Release Music

Are you having trouble releasing more music?

I don’t know why you’re not releasing more. Fear, striving for perfection, afraid it won’t go anywhere, you don’t have the perfect image yet, the lyrics aren’t perfect yet, the list could go on and on.

Here’s some advice to help you with this delicate topic.

Work With Others

Working with others creates an even better product than working alone sometimes. The ideas you have can become more refined when there is someone else there to bounce them off of and you get to see first hand if the message and lyrics translate, or the feeling of the track.

It can be so easy for our egos to get in the way. They want to be the artist and the sole creator, so the whole world can look at them as a creative genius.

All of us might want to secretly be admired as that lone creative genius, off with a laptop doing everything themselves. And that is fine and some people do that at first, but eventually, you branch out.

Why?

At the end of the day, making music with others is just more fun. So don’t feel a need to hole yourself up alone for the pure sake of being worshiped as a solo creator.

If you look at any popular song, 9/10 you’ll see more than one creator on it. Does it make it somehow ‘less’ of a song’? Of course not.

In reality, its insecurity lying behind this motivation.

This tendency to prove yourself really dampers your ability to work with others and reap all of those benefits when you have this deep-seated insecurity that you have to do everything yourself or else it won’t be the real you, or your authentic sound.

If more people are working on the song, their excitement can motivate you. If you have trouble releasing music, it can help a lot if somebody else has invested their time into a track with you. They want to see their work pay off, and you get the positive pressure, so the record is more likely to get finished.

Deadlines

Setting deadlines can be great, but you have to walk the line of making sure the product is great and putting something out just to do it.

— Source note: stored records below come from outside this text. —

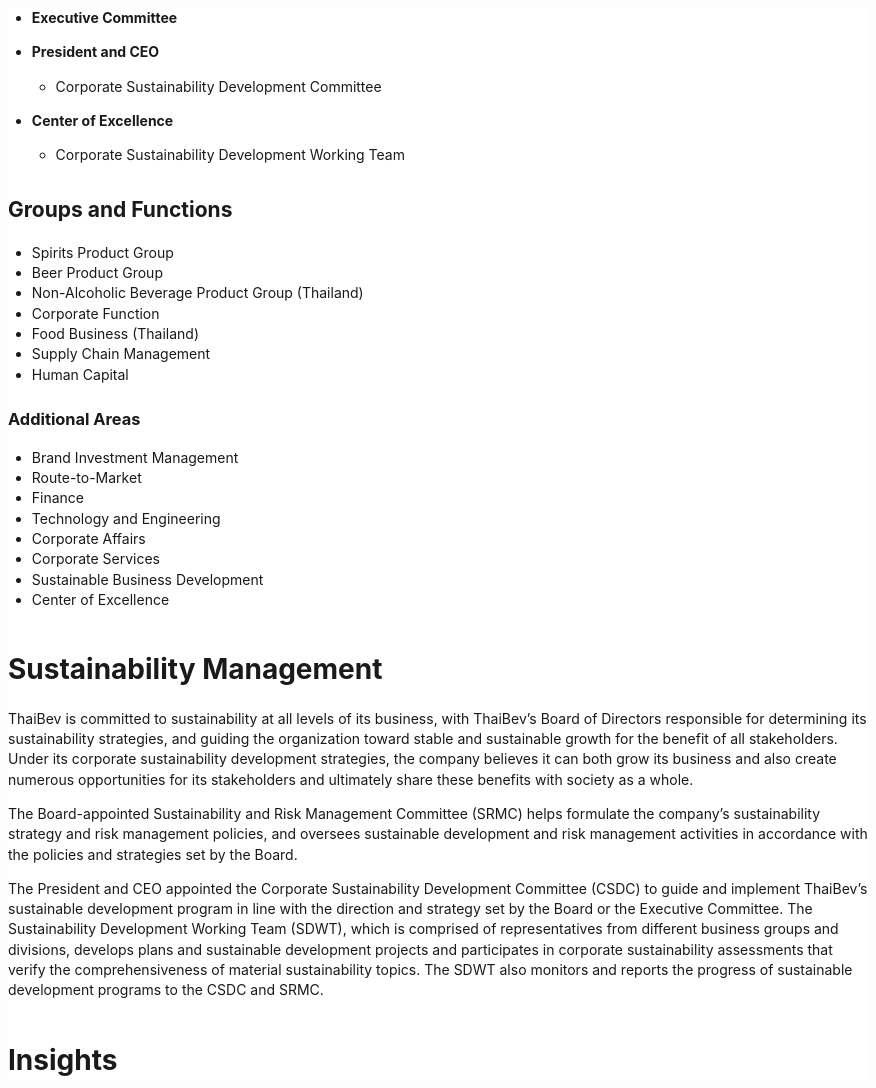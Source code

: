 - **Executive Committee**

- **President and CEO**
  - Corporate Sustainability Development Committee

- **Center of Excellence**
  - Corporate Sustainability Development Working Team

## Groups and Functions

- Spirits Product Group
- Beer Product Group
- Non-Alcoholic Beverage Product Group (Thailand)
- Corporate Function
- Food Business (Thailand)
- Supply Chain Management
- Human Capital

### Additional Areas

- Brand Investment Management
- Route-to-Market
- Finance
- Technology and Engineering
- Corporate Affairs
- Corporate Services
- Sustainable Business Development
- Center of Excellence

# Sustainability Management

ThaiBev is committed to sustainability at all levels of its business, with ThaiBev’s Board of Directors responsible for determining its sustainability strategies, and guiding the organization toward stable and sustainable growth for the benefit of all stakeholders. Under its corporate sustainability development strategies, the company believes it can both grow its business and also create numerous opportunities for its stakeholders and ultimately share these benefits with society as a whole.

The Board-appointed Sustainability and Risk Management Committee (SRMC) helps formulate the company’s sustainability strategy and risk management policies, and oversees sustainable development and risk management activities in accordance with the policies and strategies set by the Board.

The President and CEO appointed the Corporate Sustainability Development Committee (CSDC) to guide and implement ThaiBev’s sustainable development program in line with the direction and strategy set by the Board or the Executive Committee. The Sustainability Development Working Team (SDWT), which is comprised of representatives from different business groups and divisions, develops plans and sustainable development projects and participates in corporate sustainability assessments that verify the comprehensiveness of material sustainability topics. The SDWT also monitors and reports the progress of sustainable development programs to the CSDC and SRMC.

# Insights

It’s a finicky battle, but if you are already working with others then the project should naturally be expected to be released.

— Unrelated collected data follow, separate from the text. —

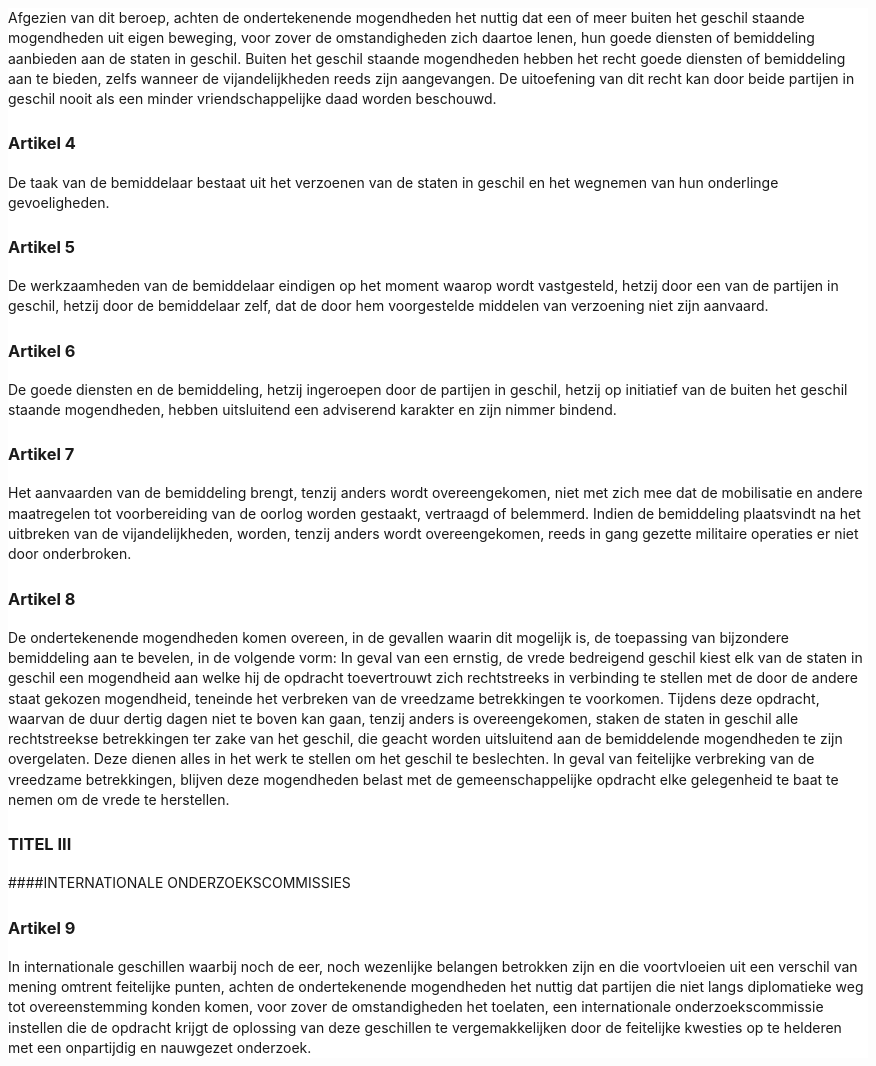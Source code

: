 Afgezien van dit beroep, achten de ondertekenende mogendheden het nuttig dat een of meer buiten het geschil staande mogendheden uit eigen beweging, voor zover de omstandigheden zich daartoe lenen, hun goede diensten of bemiddeling aanbieden aan de staten in geschil. Buiten het geschil staande mogendheden hebben het recht goede diensten of bemiddeling aan te bieden, zelfs wanneer de vijandelijkheden reeds zijn aangevangen. De uitoefening van dit recht kan door beide partijen in geschil nooit als een minder vriendschappelijke daad worden beschouwd.  

### Artikel  4  

De taak van de bemiddelaar bestaat uit het verzoenen van de staten in geschil en het wegnemen van hun onderlinge gevoeligheden.  

### Artikel  5  

De werkzaamheden van de bemiddelaar eindigen op het moment waarop wordt vastgesteld, hetzij door een van de partijen in geschil, hetzij door de bemiddelaar zelf, dat de door hem voorgestelde middelen van verzoening niet zijn aanvaard.  

### Artikel  6  

De goede diensten en de bemiddeling, hetzij ingeroepen door de partijen in geschil, hetzij op initiatief van de buiten het geschil staande mogendheden, hebben uitsluitend een adviserend karakter en zijn nimmer bindend.  

### Artikel  7  

Het aanvaarden van de bemiddeling brengt, tenzij anders wordt overeengekomen, niet met zich mee dat de mobilisatie en andere maatregelen tot voorbereiding van de oorlog worden gestaakt, vertraagd of belemmerd. Indien de bemiddeling plaatsvindt na het uitbreken van de vijandelijkheden, worden, tenzij anders wordt overeengekomen, reeds in gang gezette militaire operaties er niet door onderbroken.  

### Artikel  8  

De ondertekenende mogendheden komen overeen, in de gevallen waarin dit mogelijk is, de toepassing van bijzondere bemiddeling aan te bevelen, in de volgende vorm: In geval van een ernstig, de vrede bedreigend geschil kiest elk van de staten in geschil een mogendheid aan welke hij de opdracht toevertrouwt zich rechtstreeks in verbinding te stellen met de door de andere staat gekozen mogendheid, teneinde het verbreken van de vreedzame betrekkingen te voorkomen. Tijdens deze opdracht, waarvan de duur dertig dagen niet te boven kan gaan, tenzij anders is overeengekomen, staken de staten in geschil alle rechtstreekse betrekkingen ter zake van het geschil, die geacht worden uitsluitend aan de bemiddelende mogendheden te zijn overgelaten. Deze dienen alles in het werk te stellen om het geschil te beslechten. In geval van feitelijke verbreking van de vreedzame betrekkingen, blijven deze mogendheden belast met de gemeenschappelijke opdracht elke gelegenheid te baat te nemen om de vrede te herstellen.  

### TITEL  III  

####INTERNATIONALE ONDERZOEKSCOMMISSIES

### Artikel  9  

In internationale geschillen waarbij noch de eer, noch wezenlijke belangen betrokken zijn en die voortvloeien uit een verschil van mening omtrent feitelijke punten, achten de ondertekenende mogendheden het nuttig dat partijen die niet langs diplomatieke weg tot overeenstemming konden komen, voor zover de omstandigheden het toelaten, een internationale onderzoekscommissie instellen die de opdracht krijgt de oplossing van deze geschillen te vergemakkelijken door de feitelijke kwesties op te helderen met een onpartijdig en nauwgezet onderzoek.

In any major label situation, of course, there are deadlines. Deadlines are shown to improve focus immensely, especially the night before a test.

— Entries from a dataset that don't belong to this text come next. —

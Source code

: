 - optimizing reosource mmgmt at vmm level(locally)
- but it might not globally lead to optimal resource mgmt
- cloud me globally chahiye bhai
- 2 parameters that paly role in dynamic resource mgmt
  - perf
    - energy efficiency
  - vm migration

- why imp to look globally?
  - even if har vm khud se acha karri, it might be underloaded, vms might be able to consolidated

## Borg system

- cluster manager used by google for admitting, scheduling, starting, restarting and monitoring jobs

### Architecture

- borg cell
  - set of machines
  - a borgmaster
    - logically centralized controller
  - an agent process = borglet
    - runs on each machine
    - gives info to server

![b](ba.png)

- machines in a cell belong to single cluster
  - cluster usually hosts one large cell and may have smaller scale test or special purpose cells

There’s a principle at work here.

Work tends to expand to fill the time allotted for it.

Just like when your mother in law and you have a four-hour drive, and she talks your ears off to fill up those entire 4 hours and no less.

This is the exact reason why we can magically have all of the motivation and concentration in the world right when a deadline is creeping upon us. We humans will go great crazy lengths in these situations. Just ask any college kid out there.

The way to take advantage of this human phenomenon and hack it for your benefit is to set crazy short deadlines on yourself.

You could even put money behind it to legitimize it with my favorite site, Stickk.com.

Releasing art is a touchy subject, so make sure you’re really in the right mental space to set a deadline like that. I walk the line between quantity vs quality.

It is a fact that the more mixes you do and the more songs you write, you will get better. I don’t advise spending years on one track to get to some level of perfection. You’re better off just doing more songs instead.

But I’m also not saying don’t take your time and not really give each song your all. You know there’s a difference.